Daniel e Sapeca lutavam com bravura; o garoto golpeava o monstro com sua espada. O cachorrinho não fazia por menos mordendo-o o arrando-lhe bocados. Mas não adiantava, aquele dragão feito de lixo era muito mais terrível que o Chorume e toda vez que Daniel ou seu cachorro arrancavam uma das cabeças do bicho outras duas cresciam no lugar. Com vários minutos de batalha a criatura gigante feita de lixo já tem mais de cem cabeças! Então, de repente, ela avançou para engolir o menino e seu cão. Em seguida Daniel acorda com o coração disparado e o suor escorrendo pela testa. Era só um sonho, quer dizer, era de novo aquele sonho estranho que o menino vinha tendo nas últimas semanas. Achou melhor não falar para o pai ou a mãe para que eles não se assustassem; só contava para Sapeca sobre sua participação no sonho e o cachorrinho latia de felicidade.

Já fazia um ano que, graças a uma ideia de seu João Antunes, a prefeitura tinha criado associação com os moradores de Flora do Sul para que todos ganhassem dinheiro separando o lixo da produzido na cidade. Eles tinham aprendido muitas coisas. Antes, eles só separavam papel, em recipientes azuis, metal nos amarelos, plástico nos vermelhos e vidro nos verdes. Mas depois que foram atacados pelo Chorume e descobriram o perigo que era deixar restos de comida, frutas ou verduras a céu aberto no lixão, passaram a recolher esse tipo de material também; em homenagem a Sapeca que eram marrozinho tinham escolhido o marrom para guardar o lixo que estragava.

Mas as coisas não estavam fáceis para seu João Antunes e membros da associação. Uma nova empresa tinha vindo de uma cidade vizinha e se oferecido para separar o lixo de Flora do Sul. O dono dessa empresa disse ao prefeito que cobraria mais barato pelo serviço que a associação de moradores e, por causa disse, a prefeitura ganharia mais dinheiro. Além disso, esse empresa tinha máquinas mais modernas que o pessoal da associação e, por isso, faria todo o serviço de forma mais rápida. O prefeito de Flora do Sul era muito agradecido ao pai de Daniel pelas coisas boas que ele tinha feito pela cidade, mas dizia que ele precisava melhorar o serviço porque a cidade crescera muito e a associação não estava dando conta de separar todo o lixo. Se nada fose feito, o lixão voltaria a aumentar de tamanho e mais terrenos da cidade seriam teriam de ser usados para guardar lixo.
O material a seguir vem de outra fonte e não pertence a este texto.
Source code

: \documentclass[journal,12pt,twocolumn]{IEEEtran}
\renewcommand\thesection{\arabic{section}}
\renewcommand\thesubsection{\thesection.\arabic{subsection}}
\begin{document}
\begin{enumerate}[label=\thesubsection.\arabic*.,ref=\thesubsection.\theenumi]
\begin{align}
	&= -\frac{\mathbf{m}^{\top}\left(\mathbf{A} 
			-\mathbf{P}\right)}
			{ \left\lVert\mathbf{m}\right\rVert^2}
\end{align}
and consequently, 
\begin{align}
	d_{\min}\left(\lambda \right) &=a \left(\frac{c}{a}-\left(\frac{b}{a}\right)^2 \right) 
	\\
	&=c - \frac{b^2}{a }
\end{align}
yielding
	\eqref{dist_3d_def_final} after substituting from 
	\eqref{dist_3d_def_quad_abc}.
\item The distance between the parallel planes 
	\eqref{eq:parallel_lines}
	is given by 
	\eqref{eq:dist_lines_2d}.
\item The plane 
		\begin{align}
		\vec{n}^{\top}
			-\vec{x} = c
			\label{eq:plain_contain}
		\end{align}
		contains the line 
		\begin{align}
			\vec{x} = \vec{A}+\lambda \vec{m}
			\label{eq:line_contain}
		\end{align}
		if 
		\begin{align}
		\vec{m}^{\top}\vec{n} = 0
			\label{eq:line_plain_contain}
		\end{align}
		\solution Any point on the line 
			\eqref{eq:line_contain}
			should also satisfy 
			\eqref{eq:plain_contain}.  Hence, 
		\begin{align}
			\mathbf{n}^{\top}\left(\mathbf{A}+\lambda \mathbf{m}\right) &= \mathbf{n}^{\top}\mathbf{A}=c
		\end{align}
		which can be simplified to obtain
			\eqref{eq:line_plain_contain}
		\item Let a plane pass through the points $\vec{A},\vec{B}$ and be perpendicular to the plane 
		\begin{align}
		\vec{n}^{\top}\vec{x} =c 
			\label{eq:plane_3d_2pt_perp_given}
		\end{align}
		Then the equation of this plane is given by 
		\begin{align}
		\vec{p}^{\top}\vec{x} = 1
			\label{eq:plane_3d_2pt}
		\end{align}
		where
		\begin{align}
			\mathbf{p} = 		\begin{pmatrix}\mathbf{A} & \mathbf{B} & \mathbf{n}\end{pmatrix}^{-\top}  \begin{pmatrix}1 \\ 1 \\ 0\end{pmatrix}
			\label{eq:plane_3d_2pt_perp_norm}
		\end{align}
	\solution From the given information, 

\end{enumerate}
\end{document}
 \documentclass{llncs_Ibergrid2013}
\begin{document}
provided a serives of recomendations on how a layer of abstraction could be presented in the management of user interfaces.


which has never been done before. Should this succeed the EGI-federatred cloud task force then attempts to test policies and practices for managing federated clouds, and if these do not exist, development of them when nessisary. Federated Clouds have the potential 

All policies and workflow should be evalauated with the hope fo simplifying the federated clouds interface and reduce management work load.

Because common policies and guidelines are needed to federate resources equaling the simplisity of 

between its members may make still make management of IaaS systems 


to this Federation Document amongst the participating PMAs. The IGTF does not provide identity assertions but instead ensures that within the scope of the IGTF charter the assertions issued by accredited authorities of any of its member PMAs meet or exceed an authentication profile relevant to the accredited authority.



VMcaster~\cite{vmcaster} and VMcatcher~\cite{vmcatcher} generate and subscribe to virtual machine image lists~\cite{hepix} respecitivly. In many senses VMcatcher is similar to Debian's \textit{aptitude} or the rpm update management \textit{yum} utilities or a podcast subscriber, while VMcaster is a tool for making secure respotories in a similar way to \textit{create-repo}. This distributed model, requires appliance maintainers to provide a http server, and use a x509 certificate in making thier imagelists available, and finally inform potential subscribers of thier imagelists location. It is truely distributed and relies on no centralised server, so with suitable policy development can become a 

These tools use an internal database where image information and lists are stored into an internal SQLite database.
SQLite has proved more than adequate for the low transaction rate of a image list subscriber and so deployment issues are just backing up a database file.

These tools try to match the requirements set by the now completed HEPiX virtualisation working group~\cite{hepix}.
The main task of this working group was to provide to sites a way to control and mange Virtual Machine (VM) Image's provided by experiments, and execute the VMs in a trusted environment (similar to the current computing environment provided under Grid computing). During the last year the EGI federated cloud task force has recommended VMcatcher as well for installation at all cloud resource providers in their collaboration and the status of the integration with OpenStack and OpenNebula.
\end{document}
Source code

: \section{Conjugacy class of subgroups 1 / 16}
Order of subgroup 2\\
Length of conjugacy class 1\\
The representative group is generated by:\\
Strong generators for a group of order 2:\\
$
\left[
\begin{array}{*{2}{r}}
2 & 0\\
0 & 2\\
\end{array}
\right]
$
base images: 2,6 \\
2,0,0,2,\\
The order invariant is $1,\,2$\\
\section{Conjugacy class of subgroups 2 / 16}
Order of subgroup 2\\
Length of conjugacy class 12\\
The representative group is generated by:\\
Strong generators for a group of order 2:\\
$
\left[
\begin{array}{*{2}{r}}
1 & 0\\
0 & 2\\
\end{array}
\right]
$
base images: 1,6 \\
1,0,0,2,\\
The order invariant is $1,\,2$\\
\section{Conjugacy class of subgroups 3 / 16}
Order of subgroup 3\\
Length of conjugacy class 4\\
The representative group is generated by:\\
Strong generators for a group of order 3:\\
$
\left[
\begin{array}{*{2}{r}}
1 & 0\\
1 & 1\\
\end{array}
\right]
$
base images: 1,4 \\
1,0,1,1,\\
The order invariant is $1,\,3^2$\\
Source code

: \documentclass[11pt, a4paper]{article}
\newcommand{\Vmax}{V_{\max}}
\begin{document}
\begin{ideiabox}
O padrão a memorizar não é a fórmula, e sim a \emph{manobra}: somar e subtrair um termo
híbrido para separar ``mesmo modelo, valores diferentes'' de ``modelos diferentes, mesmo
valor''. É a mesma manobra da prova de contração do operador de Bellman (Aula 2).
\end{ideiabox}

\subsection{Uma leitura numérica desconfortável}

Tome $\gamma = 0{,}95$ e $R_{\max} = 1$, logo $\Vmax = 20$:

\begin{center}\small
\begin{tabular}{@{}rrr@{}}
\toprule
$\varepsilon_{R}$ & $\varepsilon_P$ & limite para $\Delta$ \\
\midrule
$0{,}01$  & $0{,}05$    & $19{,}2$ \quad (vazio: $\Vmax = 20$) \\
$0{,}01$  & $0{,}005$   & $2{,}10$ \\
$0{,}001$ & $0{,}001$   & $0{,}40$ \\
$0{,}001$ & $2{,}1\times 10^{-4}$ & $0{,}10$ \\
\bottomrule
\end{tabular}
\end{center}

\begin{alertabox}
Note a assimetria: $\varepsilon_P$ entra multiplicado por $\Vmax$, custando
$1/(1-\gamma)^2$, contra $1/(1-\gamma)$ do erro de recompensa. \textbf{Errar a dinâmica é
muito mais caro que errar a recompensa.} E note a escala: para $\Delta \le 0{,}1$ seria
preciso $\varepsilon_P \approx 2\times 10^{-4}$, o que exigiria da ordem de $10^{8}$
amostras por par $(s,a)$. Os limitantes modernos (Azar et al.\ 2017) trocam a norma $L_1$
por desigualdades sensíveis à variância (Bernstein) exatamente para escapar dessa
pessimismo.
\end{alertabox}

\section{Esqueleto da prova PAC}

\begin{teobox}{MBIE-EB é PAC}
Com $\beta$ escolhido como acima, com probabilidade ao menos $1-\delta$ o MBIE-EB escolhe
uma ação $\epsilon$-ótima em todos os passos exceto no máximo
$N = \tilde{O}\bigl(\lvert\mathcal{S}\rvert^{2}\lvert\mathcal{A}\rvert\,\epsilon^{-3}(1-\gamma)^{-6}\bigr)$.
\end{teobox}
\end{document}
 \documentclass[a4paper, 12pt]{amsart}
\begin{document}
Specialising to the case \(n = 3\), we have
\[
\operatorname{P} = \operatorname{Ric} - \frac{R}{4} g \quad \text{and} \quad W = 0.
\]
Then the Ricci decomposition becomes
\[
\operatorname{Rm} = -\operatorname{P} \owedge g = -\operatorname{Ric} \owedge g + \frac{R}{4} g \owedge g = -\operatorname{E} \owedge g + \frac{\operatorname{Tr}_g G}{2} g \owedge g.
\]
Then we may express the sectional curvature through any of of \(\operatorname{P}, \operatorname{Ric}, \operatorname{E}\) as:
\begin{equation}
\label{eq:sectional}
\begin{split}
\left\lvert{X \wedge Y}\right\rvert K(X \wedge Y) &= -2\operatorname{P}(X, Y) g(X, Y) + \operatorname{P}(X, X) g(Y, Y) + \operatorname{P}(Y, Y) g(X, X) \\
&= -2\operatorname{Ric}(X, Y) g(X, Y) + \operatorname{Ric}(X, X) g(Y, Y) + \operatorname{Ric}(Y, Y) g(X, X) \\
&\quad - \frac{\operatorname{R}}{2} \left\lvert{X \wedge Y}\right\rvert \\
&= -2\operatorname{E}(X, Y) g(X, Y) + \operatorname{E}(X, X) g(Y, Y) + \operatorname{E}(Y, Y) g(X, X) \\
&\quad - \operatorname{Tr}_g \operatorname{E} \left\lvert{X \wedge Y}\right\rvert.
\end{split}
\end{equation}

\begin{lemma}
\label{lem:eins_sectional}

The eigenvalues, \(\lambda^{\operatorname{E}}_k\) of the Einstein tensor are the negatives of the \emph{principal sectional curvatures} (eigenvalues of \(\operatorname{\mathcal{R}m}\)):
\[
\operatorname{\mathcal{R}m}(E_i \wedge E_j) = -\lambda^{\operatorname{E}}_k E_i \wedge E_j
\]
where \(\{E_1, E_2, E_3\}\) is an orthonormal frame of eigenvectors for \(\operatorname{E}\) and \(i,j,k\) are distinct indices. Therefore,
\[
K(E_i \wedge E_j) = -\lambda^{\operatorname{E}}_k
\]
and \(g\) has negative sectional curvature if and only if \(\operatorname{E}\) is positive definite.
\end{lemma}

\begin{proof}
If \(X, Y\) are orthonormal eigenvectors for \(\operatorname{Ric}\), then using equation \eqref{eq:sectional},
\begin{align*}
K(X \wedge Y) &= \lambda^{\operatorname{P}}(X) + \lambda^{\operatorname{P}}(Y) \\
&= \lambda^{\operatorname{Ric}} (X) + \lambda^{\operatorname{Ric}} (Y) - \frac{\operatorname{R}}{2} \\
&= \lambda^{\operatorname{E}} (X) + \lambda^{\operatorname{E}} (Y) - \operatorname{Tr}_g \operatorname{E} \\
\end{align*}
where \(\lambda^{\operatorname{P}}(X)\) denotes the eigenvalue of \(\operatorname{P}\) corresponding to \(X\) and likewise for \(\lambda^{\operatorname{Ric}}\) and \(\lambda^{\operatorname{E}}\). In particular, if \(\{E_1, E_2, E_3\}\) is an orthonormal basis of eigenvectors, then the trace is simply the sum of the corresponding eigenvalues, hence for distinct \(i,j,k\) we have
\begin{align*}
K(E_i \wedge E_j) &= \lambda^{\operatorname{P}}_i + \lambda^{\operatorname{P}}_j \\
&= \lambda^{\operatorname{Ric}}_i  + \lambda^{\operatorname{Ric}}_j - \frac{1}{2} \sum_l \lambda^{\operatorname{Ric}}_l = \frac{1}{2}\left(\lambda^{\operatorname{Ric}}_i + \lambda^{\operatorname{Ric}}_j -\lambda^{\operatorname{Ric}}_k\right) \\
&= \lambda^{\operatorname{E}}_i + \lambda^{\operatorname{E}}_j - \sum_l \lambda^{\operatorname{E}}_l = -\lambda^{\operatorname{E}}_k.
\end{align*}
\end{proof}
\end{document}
Certa noite, seu João Antunes chegou em casa cansado, beijou dona Fátima, mãe de Daniel, e disse:

_ Está difícil, as pessoas produzem mais lixo que conseguimos separar!

Depois de pegar no sono, Daniel voltou a ter o mesmo sonho com o monstro de lixo que quanto mais era cortado, mais crescia. Só que pela manhã, quando acordou não estava assustado, pelo contrário, ele estava feliz pois tinha descoberto como ajudar seu pai e os catadores. Ele entendeu que o lixo produzido pelas pessoas de Flora do Sul era como o monstro de seu sonho, não parava de crescer nunca! Só que, ao contrário do dragão de lixo, havia uma forma de vencer o problema do lixo na cidade: ensinar as pessoas a não produzir tanto!

Com ajuda de sua professora, dona Esperança e do seu amigo, o senhor Engenho, Daniel convocou as pessoas de Flora do Sul para palestras em sua escola; como era muita gente, era preciso fazer palestras a semana inteira. Por sorte, era o mês de férias e ninguém precisou perder aulas. PP ajudou bastante na divulgação. Todo mundo queria saber quem eram aqueles urubus ensinados que voavam carregando faixas convidando todos às palestras da escola. Eram o amigo voador de Daniel e sua família de urubus.

Graças ao que tinha aprendido e à ajuda de dona Esperança e o senhor Engenho, Daniel falava para a pessoas dos perigos do lixo que não era tratado de forma correta. O menino falava da poluição que poderia ocorrer nas águas, no solo e até mesmo no ar puríssimo de Flora do Sul. Além desses problemas imediatos, Daniel alertava a todos sobre os vários tipos de materiais que se jogados em qualquer lugar iriam poluir o mundo para as pessoas que ainda nem tinham nascido. “Já imaginaram” dizia ele “daqui a mil anos as crianças do futuro estarão sofrendo por causa das latinhas de refrigerante que jogamos fora hoje?” As pessoas também ficaram admiradas ao descobrirem o enorme tempo que materiais como plástico, pneus e vidro demoravam para se desfazerem quando jogados nos locais não corretos.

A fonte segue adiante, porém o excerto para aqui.